**Task objective**
Select all lines in the records that include "Random".

(Data extracted from a collection)
━━━━━━━━━━━━━━━━
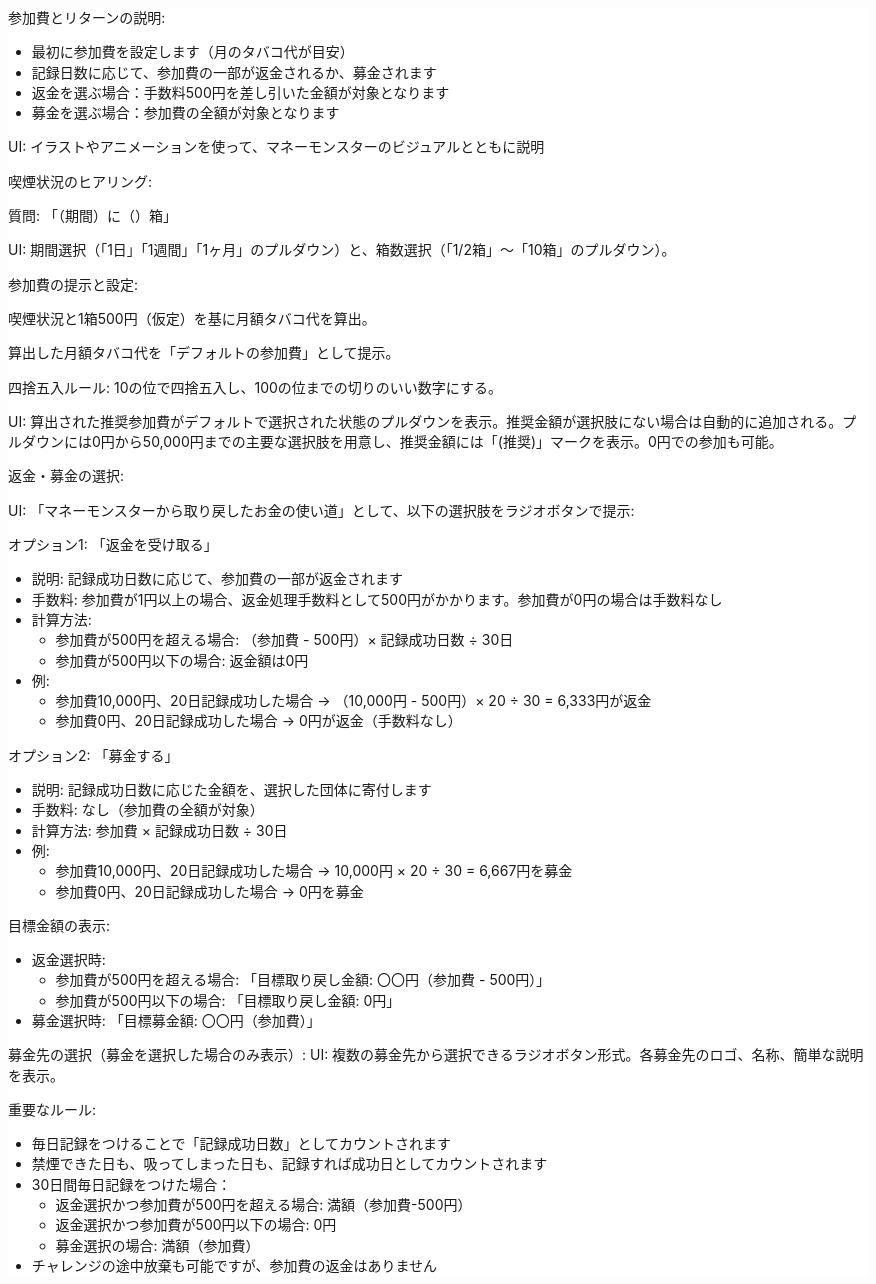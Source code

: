 参加費とリターンの説明:
- 最初に参加費を設定します（月のタバコ代が目安）
- 記録日数に応じて、参加費の一部が返金されるか、募金されます
- 返金を選ぶ場合：手数料500円を差し引いた金額が対象となります
- 募金を選ぶ場合：参加費の全額が対象となります

UI: イラストやアニメーションを使って、マネーモンスターのビジュアルとともに説明

喫煙状況のヒアリング:

質問: 「（期間）に（）箱」

UI: 期間選択（「1日」「1週間」「1ヶ月」のプルダウン）と、箱数選択（「1/2箱」～「10箱」のプルダウン）。

参加費の提示と設定:

喫煙状況と1箱500円（仮定）を基に月額タバコ代を算出。

算出した月額タバコ代を「デフォルトの参加費」として提示。

四捨五入ルール: 10の位で四捨五入し、100の位までの切りのいい数字にする。

UI: 算出された推奨参加費がデフォルトで選択された状態のプルダウンを表示。推奨金額が選択肢にない場合は自動的に追加される。プルダウンには0円から50,000円までの主要な選択肢を用意し、推奨金額には「(推奨)」マークを表示。0円での参加も可能。

返金・募金の選択:

UI: 「マネーモンスターから取り戻したお金の使い道」として、以下の選択肢をラジオボタンで提示:

オプション1: 「返金を受け取る」
- 説明: 記録成功日数に応じて、参加費の一部が返金されます
- 手数料: 参加費が1円以上の場合、返金処理手数料として500円がかかります。参加費が0円の場合は手数料なし
- 計算方法: 
  - 参加費が500円を超える場合: （参加費 - 500円）× 記録成功日数 ÷ 30日
  - 参加費が500円以下の場合: 返金額は0円
- 例: 
  - 参加費10,000円、20日記録成功した場合 → （10,000円 - 500円）× 20 ÷ 30 = 6,333円が返金
  - 参加費0円、20日記録成功した場合 → 0円が返金（手数料なし）

オプション2: 「募金する」
- 説明: 記録成功日数に応じた金額を、選択した団体に寄付します
- 手数料: なし（参加費の全額が対象）
- 計算方法: 参加費 × 記録成功日数 ÷ 30日
- 例: 
  - 参加費10,000円、20日記録成功した場合 → 10,000円 × 20 ÷ 30 = 6,667円を募金
  - 参加費0円、20日記録成功した場合 → 0円を募金

目標金額の表示:
- 返金選択時: 
  - 参加費が500円を超える場合: 「目標取り戻し金額: 〇〇円（参加費 - 500円）」
  - 参加費が500円以下の場合: 「目標取り戻し金額: 0円」
- 募金選択時: 「目標募金額: 〇〇円（参加費）」

募金先の選択（募金を選択した場合のみ表示）:
UI: 複数の募金先から選択できるラジオボタン形式。各募金先のロゴ、名称、簡単な説明を表示。

重要なルール:
- 毎日記録をつけることで「記録成功日数」としてカウントされます
- 禁煙できた日も、吸ってしまった日も、記録すれば成功日としてカウントされます
- 30日間毎日記録をつけた場合：
  - 返金選択かつ参加費が500円を超える場合: 満額（参加費-500円）
  - 返金選択かつ参加費が500円以下の場合: 0円
  - 募金選択の場合: 満額（参加費）
- チャレンジの途中放棄も可能ですが、参加費の返金はありません
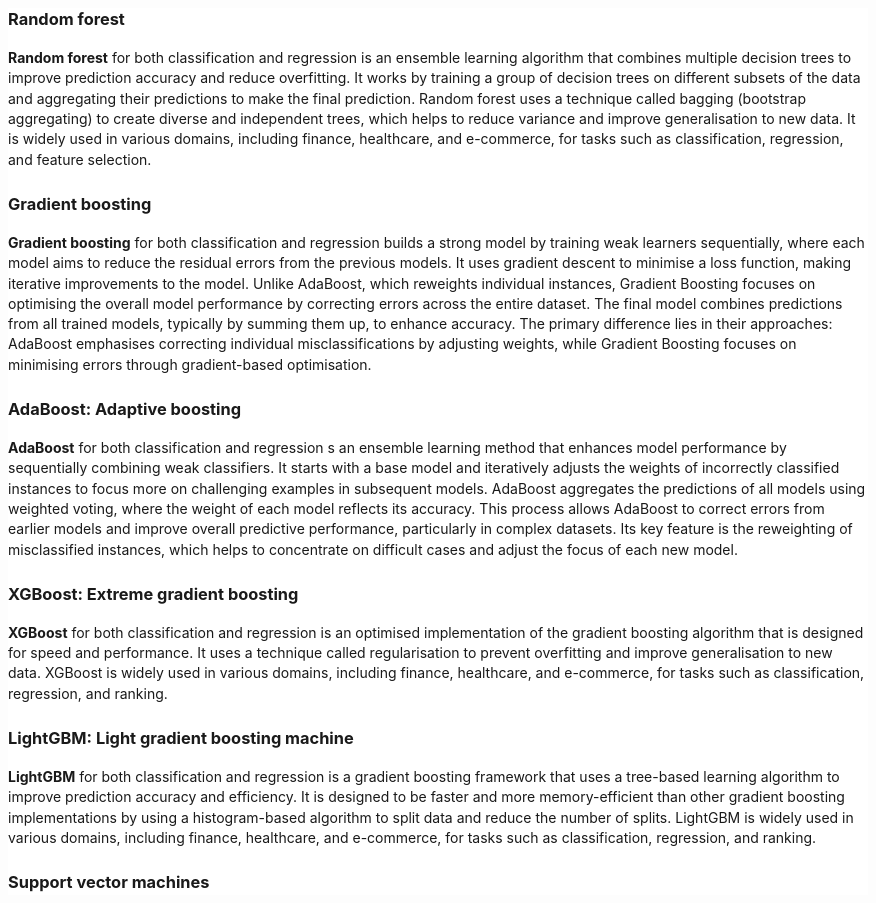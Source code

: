 ### Random forest

**Random forest** for both classification and regression is an ensemble learning algorithm that combines multiple decision trees to improve prediction accuracy and reduce overfitting. It works by training a group of decision trees on different subsets of the data and aggregating their predictions to make the final prediction. Random forest uses a technique called bagging (bootstrap aggregating) to create diverse and independent trees, which helps to reduce variance and improve generalisation to new data. It is widely used in various domains, including finance, healthcare, and e-commerce, for tasks such as classification, regression, and feature selection.

### Gradient boosting

**Gradient boosting** for both classification and regression builds a strong model by training weak learners sequentially, where each model aims to reduce the residual errors from the previous models. It uses gradient descent to minimise a loss function, making iterative improvements to the model. Unlike AdaBoost, which reweights individual instances, Gradient Boosting focuses on optimising the overall model performance by correcting errors across the entire dataset. The final model combines predictions from all trained models, typically by summing them up, to enhance accuracy. The primary difference lies in their approaches: AdaBoost emphasises correcting individual misclassifications by adjusting weights, while Gradient Boosting focuses on minimising errors through gradient-based optimisation.

### AdaBoost: Adaptive boosting

**AdaBoost** for both classification and regression s an ensemble learning method that enhances model performance by sequentially combining weak classifiers. It starts with a base model and iteratively adjusts the weights of incorrectly classified instances to focus more on challenging examples in subsequent models. AdaBoost aggregates the predictions of all models using weighted voting, where the weight of each model reflects its accuracy. This process allows AdaBoost to correct errors from earlier models and improve overall predictive performance, particularly in complex datasets. Its key feature is the reweighting of misclassified instances, which helps to concentrate on difficult cases and adjust the focus of each new model.

### XGBoost: Extreme gradient boosting

**XGBoost** for both classification and regression is an optimised implementation of the gradient boosting algorithm that is designed for speed and performance. It uses a technique called regularisation to prevent overfitting and improve generalisation to new data. XGBoost is widely used in various domains, including finance, healthcare, and e-commerce, for tasks such as classification, regression, and ranking.

### LightGBM: Light gradient boosting machine

**LightGBM** for both classification and regression is a gradient boosting framework that uses a tree-based learning algorithm to improve prediction accuracy and efficiency. It is designed to be faster and more memory-efficient than other gradient boosting implementations by using a histogram-based algorithm to split data and reduce the number of splits. LightGBM is widely used in various domains, including finance, healthcare, and e-commerce, for tasks such as classification, regression, and ranking.

### Support vector machines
━━━━━━━━━━━━━━━━
**Solution below**
: ### Random forest
**Random forest** for both classification and regression is an ensemble learning algorithm that combines multiple decision trees to improve prediction accuracy and reduce overfitting. It works by training a group of decision trees on different subsets of the data and aggregating their predictions to make the final prediction. Random forest uses a technique called bagging (bootstrap aggregating) to create diverse and independent trees, which helps to reduce variance and improve generalisation to new data. It is widely used in various domains, including finance, healthcare, and e-commerce, for tasks such as classification, regression, and feature selection.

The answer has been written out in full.